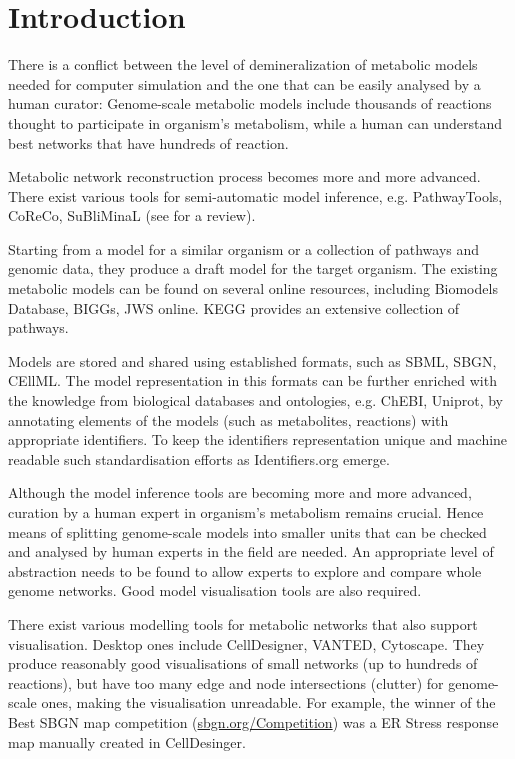 \documentclass{bioinfo}
\begin{document}
\section{Introduction}

There is a conflict between the level of demineralization of metabolic models needed for computer simulation and the one that can be easily analysed by a human curator: Genome-scale metabolic models include thousands of reactions thought to participate in organism's metabolism, while a human can understand best networks that have hundreds of reaction.

Metabolic network reconstruction process becomes more and more advanced. There exist various tools for semi-automatic model inference, e.g. PathwayTools\cite{Karp2002}, CoReCo\cite{Pitkanen2014}, SuBliMinaL\cite{Swainston2011} (see \cite{Hamilton2014} for a review).

Starting from a model for a similar organism or a collection of pathways and genomic data, they produce a draft model for the target organism. The existing metabolic models can be found on several online resources, including Biomodels Database\cite{Li10}, BIGGs\cite{Schellenberger2010}, JWS online\cite{Snoep2003}. KEGG\cite{Kanehisa12} provides an extensive collection of pathways. 

Models are stored and shared using established formats, such as SBML\cite{Hucka2003}, SBGN\cite{Moodie2011}, CEllML\cite{Lloyd2004}. The model representation in this formats can be further enriched with the knowledge from biological databases and ontologies, e.g. ChEBI\cite{deMatos10}, Uniprot\cite{TheUniProtConsortium2013}, by annotating elements of the models (such as metabolites, reactions) with appropriate identifiers. To keep the identifiers representation unique and machine readable such standardisation efforts as Identifiers.org\cite{Juty2012} emerge.


Although the model inference tools are becoming more and more advanced, curation by a human expert in organism's metabolism remains crucial. Hence means of splitting genome-scale models into smaller units that can be checked and analysed by human experts in the field are needed. An appropriate level of abstraction needs to be found to allow experts to explore and compare whole genome networks. Good model visualisation tools are also required.

There exist various modelling tools for metabolic networks that also support visualisation. Desktop ones include CellDesigner\cite{Funahashi2008}, VANTED\cite{Rohn2012}, Cytoscape\cite{Smoot2011}. They produce reasonably good visualisations of small networks (up to hundreds of reactions), but have too many edge and node intersections (clutter) for genome-scale ones, making the visualisation unreadable. For example,  the winner of the Best SBGN map competition (\href{http://www.sbgn.org/Competition/Competition_2011/}{sbgn.org/Competition}) was a ER Stress response\cite{Groenendyk2010} map manually created in CellDesinger.
\end{document}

-- What you need to do --
Reproduce the entries above exactly. Do not include the images.

-- Exercise solution --
 \documentclass{bioinfo}
\begin{document}
\section{Introduction}

There is a conflict between the level of demineralization of metabolic models needed for computer simulation and the one that can be easily analysed by a human curator: Genome-scale metabolic models include thousands of reactions thought to participate in organism's metabolism, while a human can understand best networks that have hundreds of reaction.

Metabolic network reconstruction process becomes more and more advanced. There exist various tools for semi-automatic model inference, e.g. PathwayTools\cite{Karp2002}, CoReCo\cite{Pitkanen2014}, SuBliMinaL\cite{Swainston2011} (see \cite{Hamilton2014} for a review).

Starting from a model for a similar organism or a collection of pathways and genomic data, they produce a draft model for the target organism. The existing metabolic models can be found on several online resources, including Biomodels Database\cite{Li10}, BIGGs\cite{Schellenberger2010}, JWS online\cite{Snoep2003}. KEGG\cite{Kanehisa12} provides an extensive collection of pathways. 

Models are stored and shared using established formats, such as SBML\cite{Hucka2003}, SBGN\cite{Moodie2011}, CEllML\cite{Lloyd2004}. The model representation in this formats can be further enriched with the knowledge from biological databases and ontologies, e.g. ChEBI\cite{deMatos10}, Uniprot\cite{TheUniProtConsortium2013}, by annotating elements of the models (such as metabolites, reactions) with appropriate identifiers. To keep the identifiers representation unique and machine readable such standardisation efforts as Identifiers.org\cite{Juty2012} emerge.


Although the model inference tools are becoming more and more advanced, curation by a human expert in organism's metabolism remains crucial. Hence means of splitting genome-scale models into smaller units that can be checked and analysed by human experts in the field are needed. An appropriate level of abstraction needs to be found to allow experts to explore and compare whole genome networks. Good model visualisation tools are also required.

There exist various modelling tools for metabolic networks that also support visualisation. Desktop ones include CellDesigner\cite{Funahashi2008}, VANTED\cite{Rohn2012}, Cytoscape\cite{Smoot2011}. They produce reasonably good visualisations of small networks (up to hundreds of reactions), but have too many edge and node intersections (clutter) for genome-scale ones, making the visualisation unreadable. For example,  the winner of the Best SBGN map competition (\href{http://www.sbgn.org/Competition/Competition_2011/}{sbgn.org/Competition}) was a ER Stress response\cite{Groenendyk2010} map manually created in CellDesinger.
\end{document}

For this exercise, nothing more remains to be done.